Monday, October 5, 2009

Less Calls = More Revenue Part 1

We recently completed 7 weeks of technician customer service training. It consisted of 6 two hour classroom sessions with homework each week and a video taping of the technicians practicing their interaction with a customer. The customer in this case was another technician. As I reviewed the results of the class evaluation from each of the technicians and the owners, who were required to attend the training, the comments varied widely. Some really enjoyed the training and videotaping and others did not like the classroom sessions at all. This is where it gets interesting.
When I met with the company owners two weeks after the sessions ended, and ask if there is any change in the performance of their technicians, I got some interesting answers. Those that did not like the training were performing about the same as they had done prior to the training. Those that liked the training were selling more on fewer calls! It seems that there was a direct correlation between the attitude of the technician and the change in their performance.
Should this surprise us? I don’t think so. With today’s customer, the old attitude of you should just be happy I showed up to fix your plumbing (furnace or electrical issue) just does not work. The importance of exceed the customer’s expectations is what is necessary to develop the long term “love affair” with your company and therefore spend more with your company.

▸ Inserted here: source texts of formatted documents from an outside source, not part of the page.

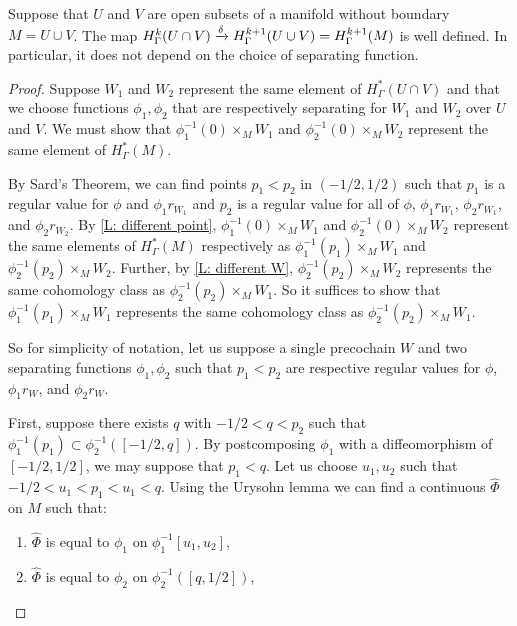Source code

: \begin{proposition}\label{P: connecting}
	Suppose that $U$ and $V$ are open subsets of a manifold without boundary $M = U \cup V$.
	The map $H^k_\Gamma(U \cap V) \xrightarrow{\delta} H^{k+1}_\Gamma(U \cup V) = H^{k+1}_\Gamma(M)$ is well defined.
	In particular, it does not depend on the choice of separating function.
\end{proposition}

\begin{proof}
	Suppose $W_1$ and $W_2$ represent the same element of $H^*_\Gamma(U \cap V)$ and that we choose functions $\phi_1,\phi_2$ that are respectively separating for $W_1$ and $W_2$ over $U$ and $V$.
	We must show that $\phi_1^{-1}(0)\times_{M} W_1$ and $\phi_2^{-1}(0)\times_{M} W_2$ represent the same element of $H^*_\Gamma(M)$.

	By Sard's Theorem, we can find points $p_1<p_2$ in $(-1/2,1/2)$ such that $p_1$ is a regular value for $\phi$ and $\phi_1 r_{W_1}$ and $p_2$ is a regular value for all of $\phi$, $\phi_1 r_{W_1}$, $\phi_2 r_{W_1}$, and $\phi_2 r_{W_2}$.
	By \cref{L: different point}, $\phi_1^{-1}(0) \times_{M} W_1$ and $\phi_2^{-1}(0) \times_{M} W_2$ represent the same elements of $H^*_\Gamma(M)$ respectively as $\phi_1^{-1}(p_1) \times_{M} W_1$ and $\phi_2^{-1}(p_2) \times_{M} W_2$.
	Further, by \cref{L: different W}, $\phi_2^{-1}(p_2) \times_{M} W_2$ represents the same cohomology class as $\phi_2^{-1}(p_2) \times_{M} W_1$.
	So it suffices to show that $\phi_1^{-1}(p_1) \times_{M} W_1$ represents the same cohomology class as $\phi_2^{-1}(p_2) \times_{M} W_1$.

 	So for simplicity of notation, let us suppose a single precochain $W$ and two separating functions $\phi_1,\phi_2$ such that $p_1 < p_2$ are respective regular values for $\phi$, $\phi_1 r_W$, and $\phi_2 r_W$.

	First, suppose there exists $q$ with $-1/2<q<p_2$ such that $\phi_1^{-1}(p_1) \subset \phi_2^{-1}([-1/2,q])$.
	By postcomposing $\phi_1$ with a diffeomorphism of $[-1/2,1/2]$, we may suppose that $p_1<q$.
	Let us choose $u_1,u_2$ such that $-1/2<u_1<p_1<u_1<q$.
	Using the Urysohn lemma we can find a continuous $\hat \Phi$ on $M$ such that:

	\begin{enumerate}
		\item $\hat \Phi$ is equal to $\phi_1$ on $\phi_1^{-1}[u_1,u_2]$,
		\item $\hat\Phi$ is equal to $\phi_2$ on $\phi_2^{-1}([q,1/2])$,


\end{enumerate}
\end{proof}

The long held thought in our industries was that we hire a new technician on his or her technical abilities alone. We need to get the job done therefore hire someone who has at least xx number of years experience, and worked for another company we respect. Today we might even do a drug test, a physical and a criminal background check. But we ignore the personality and attitude of the potential new hire. I’m not saying these things are not important, but we need to look further. We need to be testing for attitude and personality prior to hiring. An individual with an open mind to change and growth, and reasonable technical skills is much more of an asset to your company than the super technical technician without the ability to grow and change. Rethink your hiring and advancement criteria and look at adding personality and attitude testing before you hire another mediocre technician and hire a potential asset. Less calls can equal more revenue.